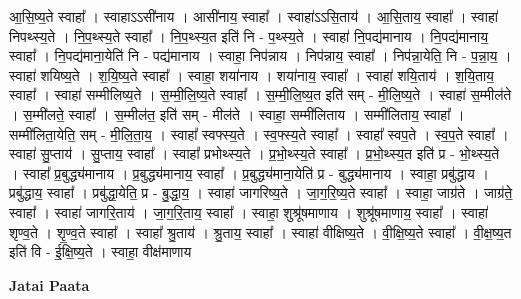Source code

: \documentclass[17pt]{extarticle}
\begin{document}
आ॒सि॒ष्य॒ते स्वाहा᳚ । स्वाहाऽऽसी॑नाय । आसी॑नाय॒ स्वाहा᳚ । स्वाहा॑ऽऽसि॒ताय॑ । आ॒सि॒ताय॒ स्वाहा᳚ । स्वाहा॑ निपथ्स्य॒ते । नि॒प॒थ्स्य॒ते स्वाहा᳚ । नि॒प॒थ्स्य॒त इति॑ नि - प॒थ्स्य॒ते । स्वाहा॑ नि॒पद्य॑मानाय । नि॒पद्य॑मानाय॒ स्वाहा᳚ । नि॒पद्य॑माना॒येति॑ नि - पद्य॑मानाय । स्वाहा॒ निप॑न्नाय । निप॑न्नाय॒ स्वाहा᳚ । निप॑न्ना॒येति॒ नि - प॒न्ना॒य॒ । स्वाहा॑ शयिष्य॒ते । श॒यि॒ष्य॒ते स्वाहा᳚ । स्वाहा॒ शया॑नाय । शया॑नाय॒ स्वाहा᳚ । स्वाहा॑ शयि॒ताय॑ । श॒यि॒ताय॒ स्वाहा᳚ । स्वाहा॑ सम्मीलिष्य॒ते । स॒म्मी॒लि॒ष्य॒ते स्वाहा᳚ । स॒म्मी॒लि॒ष्य॒त इति॑ सम् - मी॒लि॒ष्य॒ते । स्वाहा॑ स॒म्मील॑ते । स॒म्मी॑लते॒ स्वाहा᳚ । स॒म्मील॑त॒ इति॑ सम् - मील॑ते । स्वाहा॒ सम्मी॑लिताय । सम्मी॑लिताय॒ स्वाहा᳚ । सम्मी॑लिता॒येति॒ सम् - मी॒लि॒ता॒य॒ । स्वाहा᳚ स्वफ्स्य॒ते । स्व॒फ्स्य॒ते स्वाहा᳚ । स्वाहा᳚ स्वप॒ते । स्व॒प॒ते स्वाहा᳚ । स्वाहा॑ सु॒प्ताय॑ । सु॒प्ताय॒ स्वाहा᳚ । स्वाहा᳚ प्रभोथ्स्य॒ते । प्र॒भो॒थ्स्य॒ते स्वाहा᳚ । प्र॒भो॒थ्स्य॒त इति॑ प्र - भो॒थ्स्य॒ते । स्वाहा᳚ प्र॒बुद्ध्य॑मानाय । प्र॒बुद्ध्य॑मानाय॒ स्वाहा᳚ । प्र॒बुद्ध्य॑माना॒येति॑ प्र - बुद्ध्य॑मानाय । स्वाहा॒ प्रबु॑द्धाय । प्रबु॑द्धाय॒ स्वाहा᳚ । प्रबु॑द्धा॒येति॒ प्र - बु॒द्धा॒य॒ । स्वाहा॑ जागरिष्य॒ते । जा॒ग॒रि॒ष्य॒ते स्वाहा᳚ । स्वाहा॒ जाग्र॑ते । जाग्र॑ते॒ स्वाहा᳚ । स्वाहा॑ जागरि॒ताय॑ । जा॒ग॒रि॒ताय॒ स्वाहा᳚ । स्वाहा॒ शुश्रू॑षमाणाय । शुश्रू॑षमाणाय॒ स्वाहा᳚ । स्वाहा॑ शृण्व॒ते । शृ॒ण्व॒ते स्वाहा᳚ । स्वाहा᳚ श्रु॒ताय॑ । श्रु॒ताय॒ स्वाहा᳚ । स्वाहा॑ वीक्षिष्य॒ते । वी॒क्षि॒ष्य॒ते स्वाहा᳚ । वी॒क्ष॒ष्य॒त इति॑ वि - ई॒क्षि॒ष्य॒ते । स्वाहा॒ वीक्ष॑माणाय \newline

\textbf{Jatai Paata} \newline
\end{document}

§ **What you have to do**
List every line above containing the word "newline".

§ **Written solution**
आ॒सि॒ष्य॒ते स्वाहा᳚ । स्वाहाऽऽसी॑नाय । आसी॑नाय॒ स्वाहा᳚ । स्वाहा॑ऽऽसि॒ताय॑ । आ॒सि॒ताय॒ स्वाहा᳚ । स्वाहा॑ निपथ्स्य॒ते । नि॒प॒थ्स्य॒ते स्वाहा᳚ । नि॒प॒थ्स्य॒त इति॑ नि - प॒थ्स्य॒ते । स्वाहा॑ नि॒पद्य॑मानाय । नि॒पद्य॑मानाय॒ स्वाहा᳚ । नि॒पद्य॑माना॒येति॑ नि - पद्य॑मानाय । स्वाहा॒ निप॑न्नाय । निप॑न्नाय॒ स्वाहा᳚ । निप॑न्ना॒येति॒ नि - प॒न्ना॒य॒ । स्वाहा॑ शयिष्य॒ते । श॒यि॒ष्य॒ते स्वाहा᳚ । स्वाहा॒ शया॑नाय । शया॑नाय॒ स्वाहा᳚ । स्वाहा॑ शयि॒ताय॑ । श॒यि॒ताय॒ स्वाहा᳚ । स्वाहा॑ सम्मीलिष्य॒ते । स॒म्मी॒लि॒ष्य॒ते स्वाहा᳚ । स॒म्मी॒लि॒ष्य॒त इति॑ सम् - मी॒लि॒ष्य॒ते । स्वाहा॑ स॒म्मील॑ते । स॒म्मी॑लते॒ स्वाहा᳚ । स॒म्मील॑त॒ इति॑ सम् - मील॑ते । स्वाहा॒ सम्मी॑लिताय । सम्मी॑लिताय॒ स्वाहा᳚ । सम्मी॑लिता॒येति॒ सम् - मी॒लि॒ता॒य॒ । स्वाहा᳚ स्वफ्स्य॒ते । स्व॒फ्स्य॒ते स्वाहा᳚ । स्वाहा᳚ स्वप॒ते । स्व॒प॒ते स्वाहा᳚ । स्वाहा॑ सु॒प्ताय॑ । सु॒प्ताय॒ स्वाहा᳚ । स्वाहा᳚ प्रभोथ्स्य॒ते । प्र॒भो॒थ्स्य॒ते स्वाहा᳚ । प्र॒भो॒थ्स्य॒त इति॑ प्र - भो॒थ्स्य॒ते । स्वाहा᳚ प्र॒बुद्ध्य॑मानाय । प्र॒बुद्ध्य॑मानाय॒ स्वाहा᳚ । प्र॒बुद्ध्य॑माना॒येति॑ प्र - बुद्ध्य॑मानाय । स्वाहा॒ प्रबु॑द्धाय । प्रबु॑द्धाय॒ स्वाहा᳚ । प्रबु॑द्धा॒येति॒ प्र - बु॒द्धा॒य॒ । स्वाहा॑ जागरिष्य॒ते । जा॒ग॒रि॒ष्य॒ते स्वाहा᳚ । स्वाहा॒ जाग्र॑ते । जाग्र॑ते॒ स्वाहा᳚ । स्वाहा॑ जागरि॒ताय॑ । जा॒ग॒रि॒ताय॒ स्वाहा᳚ । स्वाहा॒ शुश्रू॑षमाणाय । शुश्रू॑षमाणाय॒ स्वाहा᳚ । स्वाहा॑ शृण्व॒ते । शृ॒ण्व॒ते स्वाहा᳚ । स्वाहा᳚ श्रु॒ताय॑ । श्रु॒ताय॒ स्वाहा᳚ । स्वाहा॑ वीक्षिष्य॒ते । वी॒क्षि॒ष्य॒ते स्वाहा᳚ । वी॒क्ष॒ष्य॒त इति॑ वि - ई॒क्षि॒ष्य॒ते । स्वाहा॒ वीक्ष॑माणाय \newline
\textbf{Jatai Paata} \newline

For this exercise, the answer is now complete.